Akwesasne’s community newspaper faces financial headwinds

In Featured by Castle Fox

An anchor media outlet in the Mohawk community of Akwesasne is facing financial troubles.

Indian Time newspaper has suspended publication for a month as it restructures and prepares a new business plan. Its goal is to resume publication at least online in the next few weeks.

Indian Time started in 1983. It was an offshoot of Akwesasne Notes, a groundbreaking indigenous-owned and -written publication born from the American Indian Movement of the 1970s.

Indian Time editor Marjorie Kaniehtonkie Skidders told David Sommerstein her paper was born during a time of internal conflict in Akwesasne.
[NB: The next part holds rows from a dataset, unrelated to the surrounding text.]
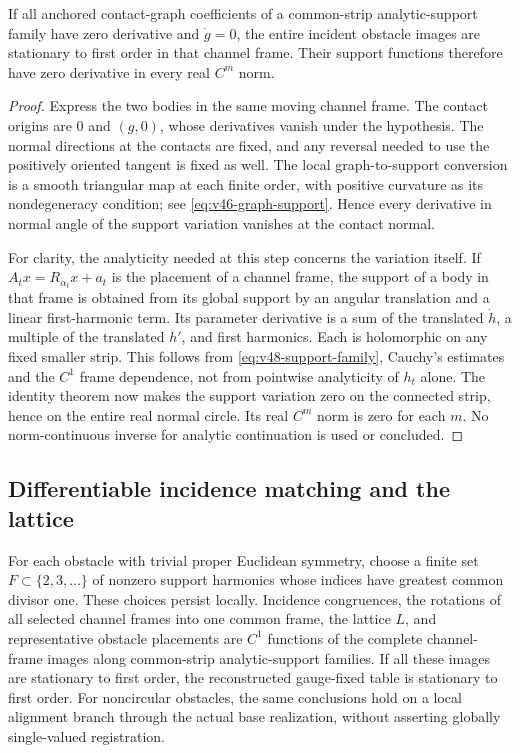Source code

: \begin{lemma}
\label{lem:v48-analytic-variation}
If all anchored contact-graph coefficients of a common-strip
analytic-support family have zero derivative and $\dot g=0$, the entire
incident obstacle images are stationary to first order in that channel
frame.  Their support functions therefore have zero derivative in every
real $C^m$ norm.
\end{lemma}

\begin{proof}
Express the two bodies in the same moving channel frame.  The contact
origins are $0$ and $(g,0)$, whose derivatives vanish under the hypothesis.
The normal directions at the contacts are fixed, and any reversal
needed to use the positively oriented tangent is fixed as well.
The local graph-to-support conversion is a smooth triangular map at
each finite order, with positive curvature as its nondegeneracy
condition; see \eqref{eq:v46-graph-support}.  Hence every derivative in
normal angle of the support variation vanishes at the contact normal.

For clarity, the analyticity needed at this step concerns the variation
itself.  If $A_t x=R_{\alpha_t}x+a_t$ is the placement of a channel frame,
the support of a body in that frame is obtained from its global support
by an angular translation and a linear first-harmonic term.  Its
parameter derivative is a sum of the translated $\dot h$, a multiple
of the translated $h'$, and first harmonics.  Each is holomorphic on
any fixed smaller strip.  This follows from
\eqref{eq:v48-support-family}, Cauchy's estimates and the $C^1$
frame dependence, not from pointwise analyticity of $h_t$ alone.
The identity theorem now makes the support variation zero on the
connected strip, hence on the entire real normal circle.  Its real
$C^m$ norm is zero for each $m$.  No norm-continuous inverse for
analytic continuation is used or concluded.
\end{proof}

\subsection{Differentiable incidence matching and the lattice}

\begin{lemma}
\label{lem:v48-registration}
For each obstacle with trivial proper Euclidean symmetry, choose a
finite set $F\subset\{2,3,\ldots\}$ of nonzero support harmonics whose
indices have greatest common divisor one.  These choices persist
locally.  Incidence congruences, the rotations of all selected channel
frames into one common frame, the lattice $L$, and representative obstacle
placements are $C^1$ functions of the complete channel-frame images
along common-strip analytic-support families.  If all these images are
stationary to first order, the reconstructed gauge-fixed table is
stationary to first order.
For noncircular obstacles, the same conclusions hold on a local alignment
branch through the actual base realization, without asserting globally
single-valued registration.
\end{lemma}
Their conversation has been lightly edited for clarity.


Indian Time editor Marjorie Kaniehtonkie Skidders. Photo provided.

MARJORIE KANIEHTONKIE SKIDDERS: We were not reporting on ourselves. It was all mainstream media reporting on Native nations in Akwesasne and across the US and Canada. The events that unfolded around 1980 prompted writers, artisans, and business people to say we need to come up with our own newspaper. We need to report locally on what’s happening here, unbiased, true, and factual. And they went with it from there.

DAVID SOMMERSTEIN: So Indian Time has been going for more than 40 years. Now it’s such a huge part of the community in Akwesasne, along with CKON – the radio station – serving everybody across Akwesasne territory and beyond. It must have been a real shock to you, to everybody when you had to suspend the paper for a couple of weeks.

SKIDDERS: It is! I’m an editor. I write, I take photographs, I proofread, I am scanning media all day long, all weekend long. To me, it’s heartbreaking to see that this is the position we’re in right now. It was very sad [to make the decision].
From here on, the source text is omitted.